The prime minister visited Srinagar again in November 2015 with a financial package of Rs.80,000 crore ($12 billion) and vowed to continue former BJP prime minister Atal Bihari Vajpayee’s principle of “jamhooriyat”, “insaniyat” and “Kashmiriyat”.
However, little has changed on the ground — both politically and developmentally — in Jammu and Kashmir that lies at the tipping point of the nuclear rivalry between India and Pakistan.
Vajpayee, famously hailed for his peaceful initiatives with Pakistan to solve the Kashmir dispute, had approached the problem from multiple dimensions. While engaging with Pakistan’s then military dictator Pervez Musharraf, he also held negotiations with Kashmiri separatists.
Modi’s tactic has been in contrast to his predecessor. When it came to Kashmir he made it clear that he needed “no advice or analysis from anywhere in the world”.
The prime minister not only chose to keep Kashmiri separatists at bay but also disengaged Pakistan as an external dimension to what he says is an internal problem to be solved with jobs and inclusive development.
“This is an inward-looking exercise. Vajpayee understood the issue. Modi gives jingoistic postures. He ignores the basic reality. It is a dispute (between India and Pakistan) that not only previous central governments have accepted but is also recognized by the Indian constitution,” Sheikh Showkat Hussain, a professor at Central University, Kashmir, told IANS.
Hussian said jobs and development could not be substitute for resolving larger Kashmir problem and bringing lasting peace in the region.

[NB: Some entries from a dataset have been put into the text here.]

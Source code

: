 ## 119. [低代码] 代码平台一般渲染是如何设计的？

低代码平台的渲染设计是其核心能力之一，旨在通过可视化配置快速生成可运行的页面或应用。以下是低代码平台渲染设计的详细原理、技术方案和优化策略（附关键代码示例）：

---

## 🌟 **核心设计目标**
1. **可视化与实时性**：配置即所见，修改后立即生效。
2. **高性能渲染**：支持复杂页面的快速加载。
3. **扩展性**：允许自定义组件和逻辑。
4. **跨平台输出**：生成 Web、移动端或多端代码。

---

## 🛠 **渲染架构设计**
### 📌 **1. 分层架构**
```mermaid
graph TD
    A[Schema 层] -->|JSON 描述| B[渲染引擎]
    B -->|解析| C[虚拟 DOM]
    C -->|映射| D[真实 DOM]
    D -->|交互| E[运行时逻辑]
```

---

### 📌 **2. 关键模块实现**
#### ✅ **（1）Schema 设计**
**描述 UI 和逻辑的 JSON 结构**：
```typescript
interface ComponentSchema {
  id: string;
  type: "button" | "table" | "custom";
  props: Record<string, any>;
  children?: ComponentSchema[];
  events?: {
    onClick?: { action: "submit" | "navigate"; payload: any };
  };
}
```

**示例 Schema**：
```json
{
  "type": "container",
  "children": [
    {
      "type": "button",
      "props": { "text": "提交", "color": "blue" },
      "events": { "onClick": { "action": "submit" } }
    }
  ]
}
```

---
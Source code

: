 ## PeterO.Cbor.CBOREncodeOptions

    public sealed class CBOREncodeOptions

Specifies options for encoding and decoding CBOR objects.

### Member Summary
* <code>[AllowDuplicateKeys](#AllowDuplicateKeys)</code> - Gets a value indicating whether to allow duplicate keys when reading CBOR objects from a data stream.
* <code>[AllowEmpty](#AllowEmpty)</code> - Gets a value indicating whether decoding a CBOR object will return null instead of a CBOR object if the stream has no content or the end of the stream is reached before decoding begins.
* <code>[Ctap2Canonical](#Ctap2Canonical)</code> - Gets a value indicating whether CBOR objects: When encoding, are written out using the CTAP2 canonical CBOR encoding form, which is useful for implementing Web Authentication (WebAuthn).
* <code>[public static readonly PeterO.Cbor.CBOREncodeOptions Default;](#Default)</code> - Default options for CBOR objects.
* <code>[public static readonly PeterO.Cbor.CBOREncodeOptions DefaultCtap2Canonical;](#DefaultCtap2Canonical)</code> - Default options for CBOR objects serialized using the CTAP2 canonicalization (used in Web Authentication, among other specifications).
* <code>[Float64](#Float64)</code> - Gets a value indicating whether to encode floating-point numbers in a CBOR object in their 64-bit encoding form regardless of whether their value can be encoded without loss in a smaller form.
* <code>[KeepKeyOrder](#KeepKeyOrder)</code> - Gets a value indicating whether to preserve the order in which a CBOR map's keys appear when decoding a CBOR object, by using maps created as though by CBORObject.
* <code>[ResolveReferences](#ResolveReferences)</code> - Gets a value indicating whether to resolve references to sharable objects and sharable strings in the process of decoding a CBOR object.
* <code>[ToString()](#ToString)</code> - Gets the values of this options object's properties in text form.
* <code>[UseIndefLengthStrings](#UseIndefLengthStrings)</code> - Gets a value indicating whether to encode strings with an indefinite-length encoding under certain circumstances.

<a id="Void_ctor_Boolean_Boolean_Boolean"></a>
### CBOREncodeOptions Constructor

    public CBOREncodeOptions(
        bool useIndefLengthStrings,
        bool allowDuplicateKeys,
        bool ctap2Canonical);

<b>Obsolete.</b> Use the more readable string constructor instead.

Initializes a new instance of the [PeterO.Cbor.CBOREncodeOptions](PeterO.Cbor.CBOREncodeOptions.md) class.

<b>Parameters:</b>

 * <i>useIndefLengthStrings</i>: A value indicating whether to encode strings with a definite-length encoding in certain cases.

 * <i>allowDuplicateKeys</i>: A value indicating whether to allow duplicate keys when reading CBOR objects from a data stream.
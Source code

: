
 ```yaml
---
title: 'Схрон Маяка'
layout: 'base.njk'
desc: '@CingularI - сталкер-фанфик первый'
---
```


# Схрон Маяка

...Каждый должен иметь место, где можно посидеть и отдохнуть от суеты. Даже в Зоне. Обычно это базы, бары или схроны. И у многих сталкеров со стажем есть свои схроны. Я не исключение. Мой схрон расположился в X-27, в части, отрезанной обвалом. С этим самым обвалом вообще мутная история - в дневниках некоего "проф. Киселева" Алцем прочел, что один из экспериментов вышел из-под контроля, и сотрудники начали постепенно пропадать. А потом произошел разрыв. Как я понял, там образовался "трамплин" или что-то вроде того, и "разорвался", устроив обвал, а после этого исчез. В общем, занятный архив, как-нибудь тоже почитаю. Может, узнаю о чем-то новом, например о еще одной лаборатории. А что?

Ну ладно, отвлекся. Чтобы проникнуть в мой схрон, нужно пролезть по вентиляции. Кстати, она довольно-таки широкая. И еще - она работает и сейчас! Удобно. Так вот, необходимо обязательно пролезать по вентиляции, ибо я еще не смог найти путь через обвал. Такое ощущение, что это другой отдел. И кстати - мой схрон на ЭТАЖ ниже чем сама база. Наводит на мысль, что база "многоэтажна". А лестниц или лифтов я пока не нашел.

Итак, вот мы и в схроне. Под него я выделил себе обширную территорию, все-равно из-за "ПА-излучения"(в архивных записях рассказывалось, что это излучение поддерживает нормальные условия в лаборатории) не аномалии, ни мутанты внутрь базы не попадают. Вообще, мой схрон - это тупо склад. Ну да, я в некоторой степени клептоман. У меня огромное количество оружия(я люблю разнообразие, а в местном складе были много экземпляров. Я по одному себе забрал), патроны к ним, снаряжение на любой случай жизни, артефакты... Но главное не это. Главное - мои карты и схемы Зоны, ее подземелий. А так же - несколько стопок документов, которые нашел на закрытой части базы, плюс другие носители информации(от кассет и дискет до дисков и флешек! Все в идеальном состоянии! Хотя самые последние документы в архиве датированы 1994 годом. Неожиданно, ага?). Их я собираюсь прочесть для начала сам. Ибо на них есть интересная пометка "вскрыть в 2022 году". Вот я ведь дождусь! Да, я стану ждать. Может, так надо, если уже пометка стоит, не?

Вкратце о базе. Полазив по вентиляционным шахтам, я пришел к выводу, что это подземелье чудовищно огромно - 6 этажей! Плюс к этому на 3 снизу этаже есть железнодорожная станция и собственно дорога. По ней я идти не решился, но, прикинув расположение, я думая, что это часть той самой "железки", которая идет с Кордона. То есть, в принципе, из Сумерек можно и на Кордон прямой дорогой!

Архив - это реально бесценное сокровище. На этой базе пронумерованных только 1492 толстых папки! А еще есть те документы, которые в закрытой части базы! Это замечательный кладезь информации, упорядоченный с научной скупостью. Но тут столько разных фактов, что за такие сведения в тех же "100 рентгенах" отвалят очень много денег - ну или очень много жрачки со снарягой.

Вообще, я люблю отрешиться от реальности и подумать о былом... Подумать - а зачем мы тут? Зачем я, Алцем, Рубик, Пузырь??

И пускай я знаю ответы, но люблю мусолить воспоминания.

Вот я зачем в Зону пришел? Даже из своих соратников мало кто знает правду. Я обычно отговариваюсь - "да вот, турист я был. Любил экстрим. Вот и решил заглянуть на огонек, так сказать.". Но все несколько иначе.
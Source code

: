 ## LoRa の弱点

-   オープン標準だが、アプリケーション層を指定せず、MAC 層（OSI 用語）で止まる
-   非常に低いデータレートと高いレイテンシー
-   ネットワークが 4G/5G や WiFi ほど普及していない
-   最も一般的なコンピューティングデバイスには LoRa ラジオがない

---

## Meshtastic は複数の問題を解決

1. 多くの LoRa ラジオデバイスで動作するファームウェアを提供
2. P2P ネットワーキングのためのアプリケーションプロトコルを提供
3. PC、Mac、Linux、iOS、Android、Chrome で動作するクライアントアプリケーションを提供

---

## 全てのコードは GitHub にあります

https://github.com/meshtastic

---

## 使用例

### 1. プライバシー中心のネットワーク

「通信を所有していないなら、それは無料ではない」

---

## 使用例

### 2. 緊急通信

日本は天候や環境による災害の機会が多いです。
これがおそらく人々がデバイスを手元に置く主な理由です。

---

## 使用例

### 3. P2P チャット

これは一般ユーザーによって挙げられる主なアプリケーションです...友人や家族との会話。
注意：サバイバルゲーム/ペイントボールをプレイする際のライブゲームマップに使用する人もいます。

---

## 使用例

Recent spells of unrest – like violent stir in a Srinagar college, and deadly protests in Handwara that left five people dead in firing by security forces in March – have proved that peace in Kashmir has always been too fragile that gets disturbed even by a whiff of a scandal or a true or false report of human rights violations by security forces.
On the development front, Jammu and Kashmir has not seen many changes. Officials in the state finance ministry told IANS that only a portion of Rs.80,000-crore financial package has been released and most of it has been spent on the partial rehabilitation of the survivors of the 2014 floods.
Joblessness remains a primary concern for policymakers. The state, according to official figures, has an upward of a million jobless men and women and the problem can’t find a solution in mere financial packages unless backed by concrete initiatives that guarantee employment.
“Nothing has happened (on job front) so far,” said a state finance ministry official, requesting anonymity.
He said the problem is not of joblessness only but the larger issue is of skill shortage. “The government has recently constituted a skill development mission. It is a starter. But if you ask how many new jobs were created I will say none,” the official told IANS.